Interorganizational Mechanisms for Developing and Implementing Clinical Decision Support Systems in Primary Care: Exploratory, Qualitative Case Study

Scritto il 11/03/2026
da Jesse J M M Santema

J Med Internet Res. 2026 Mar 5;28:e83084. doi: 10.2196/83084.

ABSTRACT

BACKGROUND: Clinical decision support systems (CDSS) have the potential to improve patient safety and reduce costs in primary care. However, CDSS adoption remains limited due to development and implementation challenges. CDSSs are complex interventions involving multiple interacting components that require technological innovation and behavioral and organizational change. Additionally, the primary care context is considered a complex system with high care demand, fragmented structures, and many independent yet interdependent organizations. Established determinant frameworks for implementing and scaling up complex health care interventions support the identification of implementation determinants. However, they offer limited guidance on the underlying processes of these determinants, such as the implementation processes involved in complex interorganizational collaboration in primary care.

OBJECTIVE: This study examined how an interorganizational collaboration in Dutch primary care (Gezonde zorg, Gezonde regio [GzGr]) achieved an iterative CDSS development and implementation. We aimed to identify the mechanisms that supported the collaboration in overcoming challenges.

METHODS: We performed an exploratory process-level case study.
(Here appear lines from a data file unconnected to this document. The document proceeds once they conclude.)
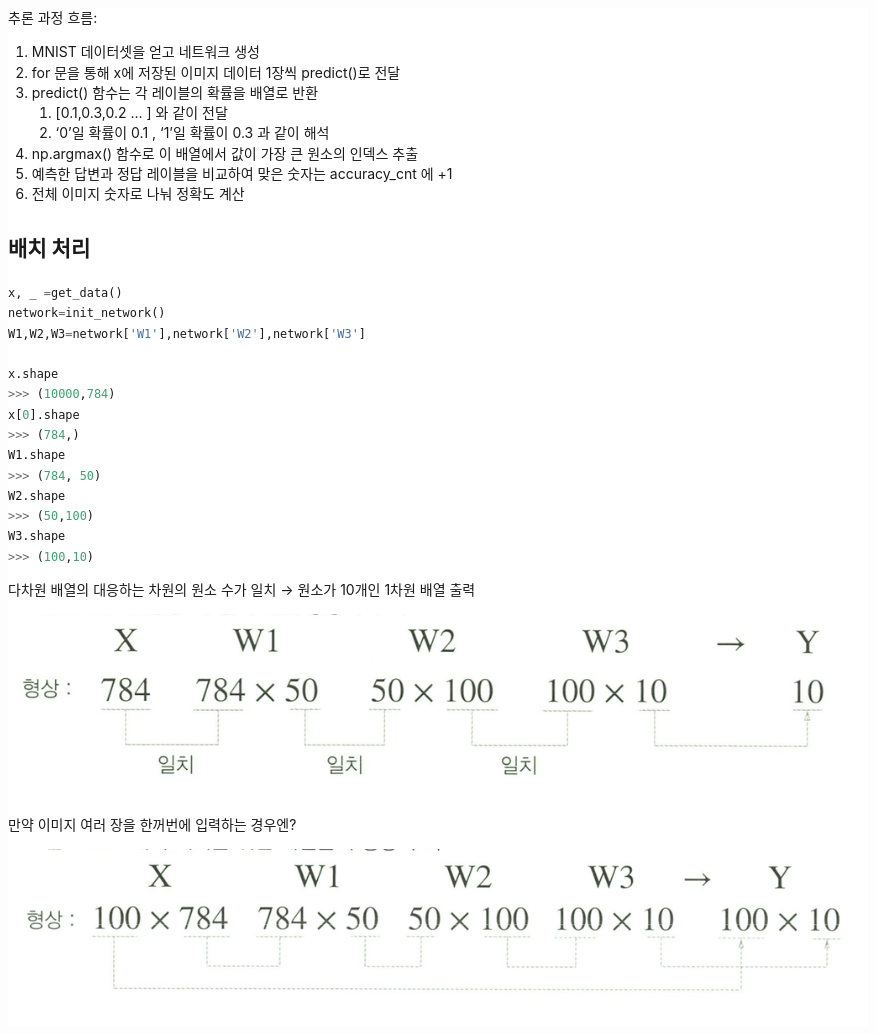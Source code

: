 추론 과정 흐름:

1. MNIST 데이터셋을 얻고 네트워크 생성
2. for 문을 통해 x에 저장된 이미지 데이터 1장씩 predict()로 전달
3. predict() 함수는 각 레이블의 확률을 배열로 반환
    1. [0.1,0.3,0.2 … ] 와 같이 전달
    2. ‘0’일 확률이 0.1 , ‘1’일 확률이 0.3 과 같이 해석
4. np.argmax() 함수로 이 배열에서 값이 가장 큰 원소의 인덱스 추출
5. 예측한 답변과 정답 레이블을 비교하여 맞은 숫자는 accuracy_cnt 에 +1
6. 전체 이미지 숫자로 나눠 정확도 계산

## 배치 처리

```python
x, _ =get_data()
network=init_network()
W1,W2,W3=network['W1'],network['W2'],network['W3']

x.shape
>>> (10000,784)
x[0].shape
>>> (784,)
W1.shape
>>> (784, 50)
W2.shape
>>> (50,100)
W3.shape
>>> (100,10)
```

다차원 배열의 대응하는 차원의 원소 수가 일치 → 원소가 10개인 1차원 배열 출력

![](/assets/bamboo_1/chapter345/image25.png)

만약 이미지 여러 장을 한꺼번에 입력하는 경우엔?

![](/assets/bamboo_1/chapter345/image26.png)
Data were collected through 15 semistructured interviews. The nonadoption, abandonment, scale-up, spread, and sustainability framework was used to ensure comprehensive topic coverage during the interviews, but not as an analytical framework. We triangulated the interviews with internal and external documents and expert input. Using a thematic, inductive approach, we developed a chronological overview of the collaboration and identified mechanisms offering insights into how GzGr navigated complexity in the development and implementation of CDSS.

RESULTS: We identified two mechanisms: (1) enacting an interorganizational value model and (2) iterative, co-creative experimentation. First, GzGr was driven by a coalition of the willing (ie, individuals willing to take an extra step), with shared goals that prioritized collective benefit while respecting organizational values. They established shared principles that translated the broad GzGr mission into concrete CDSS development choices, while also guiding strategic expansion by involving mission-aligned, innovative organizations. Second, after initial prototypes, GzGr established an iterative learning and improvement experimentation for both the technology and the collaboration. This process allowed for rapid feedback, validation of added value, and ongoing refinement. Additionally, this experimentation approached the development and implementation phase as a continuous process involving multistakeholders, supporting both the technology and the collaboration.

CONCLUSIONS: This study identified 2 mechanisms that sustained interorganizational collaboration and CDSS development. These mechanisms connected collaborative and technical changes across people, technology, and organizational levels, enabling technological viability, stakeholder value, and multilevel support. The mechanisms operated both within and between organizations through iterative cycles of development and implementation. Practical implications include involving multilevel, innovative, and influential stakeholders; maintaining alignment through an orchestrating actor; and adopting an iterative approach between development and implementation. Our findings extend existing determinant frameworks by offering process-level insights into how such mechanisms help overcome challenges in the development and implementation of CDSS within interorganizational collaborations.